**What is needed**
Please read the records below and return each line holding the string "that".

---------- Input records

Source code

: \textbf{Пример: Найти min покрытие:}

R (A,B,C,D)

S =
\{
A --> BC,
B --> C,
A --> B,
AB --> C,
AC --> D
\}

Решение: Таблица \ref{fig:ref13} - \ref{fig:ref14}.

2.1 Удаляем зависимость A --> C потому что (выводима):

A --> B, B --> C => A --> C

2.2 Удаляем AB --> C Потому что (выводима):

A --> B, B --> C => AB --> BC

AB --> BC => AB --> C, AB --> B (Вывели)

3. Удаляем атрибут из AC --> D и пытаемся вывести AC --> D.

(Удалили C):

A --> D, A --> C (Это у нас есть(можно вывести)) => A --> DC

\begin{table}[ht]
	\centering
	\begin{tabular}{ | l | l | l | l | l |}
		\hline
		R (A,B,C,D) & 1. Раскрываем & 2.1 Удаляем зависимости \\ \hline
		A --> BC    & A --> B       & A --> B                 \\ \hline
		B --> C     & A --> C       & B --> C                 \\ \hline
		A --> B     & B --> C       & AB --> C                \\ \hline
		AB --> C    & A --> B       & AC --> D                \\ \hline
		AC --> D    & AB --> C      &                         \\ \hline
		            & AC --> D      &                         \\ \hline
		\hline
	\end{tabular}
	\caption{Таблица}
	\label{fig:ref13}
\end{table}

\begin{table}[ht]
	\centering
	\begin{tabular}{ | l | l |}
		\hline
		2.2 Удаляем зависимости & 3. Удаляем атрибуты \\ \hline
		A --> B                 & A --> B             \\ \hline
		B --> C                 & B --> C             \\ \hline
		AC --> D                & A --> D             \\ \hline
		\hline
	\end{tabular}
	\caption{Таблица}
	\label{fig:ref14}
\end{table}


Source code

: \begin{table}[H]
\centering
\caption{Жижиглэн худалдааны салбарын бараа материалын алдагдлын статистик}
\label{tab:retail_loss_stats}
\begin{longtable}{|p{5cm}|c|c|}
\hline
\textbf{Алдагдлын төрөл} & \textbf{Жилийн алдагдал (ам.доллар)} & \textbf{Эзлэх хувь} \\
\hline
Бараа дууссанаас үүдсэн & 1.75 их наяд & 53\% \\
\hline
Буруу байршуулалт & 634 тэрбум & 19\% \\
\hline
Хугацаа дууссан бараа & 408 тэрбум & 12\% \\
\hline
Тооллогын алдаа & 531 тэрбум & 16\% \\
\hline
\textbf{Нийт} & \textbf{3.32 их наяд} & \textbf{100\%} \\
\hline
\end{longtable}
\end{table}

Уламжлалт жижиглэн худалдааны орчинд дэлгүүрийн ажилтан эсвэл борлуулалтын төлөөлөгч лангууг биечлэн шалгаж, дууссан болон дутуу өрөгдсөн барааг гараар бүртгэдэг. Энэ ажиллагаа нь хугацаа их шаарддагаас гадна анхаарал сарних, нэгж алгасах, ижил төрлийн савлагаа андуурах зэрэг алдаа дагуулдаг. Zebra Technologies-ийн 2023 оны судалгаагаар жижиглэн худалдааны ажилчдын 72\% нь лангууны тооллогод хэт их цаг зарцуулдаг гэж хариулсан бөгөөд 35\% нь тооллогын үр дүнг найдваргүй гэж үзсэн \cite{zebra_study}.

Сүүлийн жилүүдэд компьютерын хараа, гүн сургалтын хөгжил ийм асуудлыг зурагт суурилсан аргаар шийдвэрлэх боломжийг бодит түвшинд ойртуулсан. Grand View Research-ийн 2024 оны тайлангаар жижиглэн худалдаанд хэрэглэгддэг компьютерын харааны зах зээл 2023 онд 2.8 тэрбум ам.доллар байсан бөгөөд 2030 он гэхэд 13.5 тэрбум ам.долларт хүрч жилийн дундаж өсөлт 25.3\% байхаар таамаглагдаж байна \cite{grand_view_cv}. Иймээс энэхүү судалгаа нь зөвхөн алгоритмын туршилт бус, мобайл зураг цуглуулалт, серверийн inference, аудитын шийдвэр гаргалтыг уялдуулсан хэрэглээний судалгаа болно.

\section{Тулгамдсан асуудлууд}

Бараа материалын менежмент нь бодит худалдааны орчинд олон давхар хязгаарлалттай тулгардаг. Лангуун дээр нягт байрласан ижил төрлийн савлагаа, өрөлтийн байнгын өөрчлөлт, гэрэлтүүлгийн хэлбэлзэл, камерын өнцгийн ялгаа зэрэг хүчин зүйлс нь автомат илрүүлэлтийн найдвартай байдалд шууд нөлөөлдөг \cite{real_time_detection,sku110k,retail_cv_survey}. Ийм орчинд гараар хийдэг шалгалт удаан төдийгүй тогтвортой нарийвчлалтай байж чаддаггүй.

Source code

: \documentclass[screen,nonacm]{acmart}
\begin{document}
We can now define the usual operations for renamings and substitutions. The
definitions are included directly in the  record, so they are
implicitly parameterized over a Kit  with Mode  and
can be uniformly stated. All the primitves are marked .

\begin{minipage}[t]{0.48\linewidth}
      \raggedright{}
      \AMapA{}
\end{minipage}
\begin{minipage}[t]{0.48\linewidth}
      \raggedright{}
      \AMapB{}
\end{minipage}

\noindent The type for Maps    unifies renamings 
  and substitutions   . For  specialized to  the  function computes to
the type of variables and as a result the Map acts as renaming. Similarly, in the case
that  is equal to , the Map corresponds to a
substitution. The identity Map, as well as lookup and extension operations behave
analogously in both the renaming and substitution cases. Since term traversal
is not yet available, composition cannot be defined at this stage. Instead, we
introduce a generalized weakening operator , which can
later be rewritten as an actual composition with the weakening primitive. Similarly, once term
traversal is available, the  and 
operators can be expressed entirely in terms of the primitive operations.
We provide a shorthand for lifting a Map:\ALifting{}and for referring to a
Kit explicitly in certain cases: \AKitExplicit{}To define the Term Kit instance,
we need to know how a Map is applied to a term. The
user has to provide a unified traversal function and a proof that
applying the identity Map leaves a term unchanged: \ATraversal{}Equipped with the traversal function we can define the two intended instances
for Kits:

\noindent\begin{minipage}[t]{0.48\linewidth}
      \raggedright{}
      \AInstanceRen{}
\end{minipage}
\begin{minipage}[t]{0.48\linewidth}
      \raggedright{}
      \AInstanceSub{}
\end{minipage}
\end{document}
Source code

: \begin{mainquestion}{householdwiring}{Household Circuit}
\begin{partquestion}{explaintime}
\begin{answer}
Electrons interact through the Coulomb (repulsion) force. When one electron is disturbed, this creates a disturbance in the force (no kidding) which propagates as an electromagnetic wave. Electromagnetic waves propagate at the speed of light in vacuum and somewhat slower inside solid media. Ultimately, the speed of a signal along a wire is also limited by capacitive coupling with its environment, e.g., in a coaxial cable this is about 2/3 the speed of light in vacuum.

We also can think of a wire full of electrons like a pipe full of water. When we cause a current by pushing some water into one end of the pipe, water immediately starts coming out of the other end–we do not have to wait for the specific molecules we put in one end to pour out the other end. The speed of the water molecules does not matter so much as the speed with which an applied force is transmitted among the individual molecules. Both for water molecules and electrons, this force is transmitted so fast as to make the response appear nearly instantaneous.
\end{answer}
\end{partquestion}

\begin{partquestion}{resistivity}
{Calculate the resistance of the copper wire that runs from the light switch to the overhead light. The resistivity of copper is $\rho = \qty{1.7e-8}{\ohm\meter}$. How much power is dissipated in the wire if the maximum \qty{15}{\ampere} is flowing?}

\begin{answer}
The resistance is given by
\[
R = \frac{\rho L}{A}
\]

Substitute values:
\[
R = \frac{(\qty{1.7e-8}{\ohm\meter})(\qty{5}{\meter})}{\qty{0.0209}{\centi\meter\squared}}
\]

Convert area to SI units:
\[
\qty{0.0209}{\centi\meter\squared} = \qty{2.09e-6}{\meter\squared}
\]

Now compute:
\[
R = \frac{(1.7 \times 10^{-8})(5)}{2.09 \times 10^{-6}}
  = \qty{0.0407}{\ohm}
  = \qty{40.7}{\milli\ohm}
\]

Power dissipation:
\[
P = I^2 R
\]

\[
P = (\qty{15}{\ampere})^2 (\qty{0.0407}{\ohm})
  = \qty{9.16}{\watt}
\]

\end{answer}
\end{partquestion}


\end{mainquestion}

--------------------

**Response box**
that  is equal to , the Map corresponds to a
user has to provide a unified traversal function and a proof that
{Calculate the resistance of the copper wire that runs from the light switch to the overhead light. The resistivity of copper is $\rho = \qty{1.7e-8}{\ohm\meter}$. How much power is dissipated in the wire if the maximum \qty{15}{\ampere} is flowing?}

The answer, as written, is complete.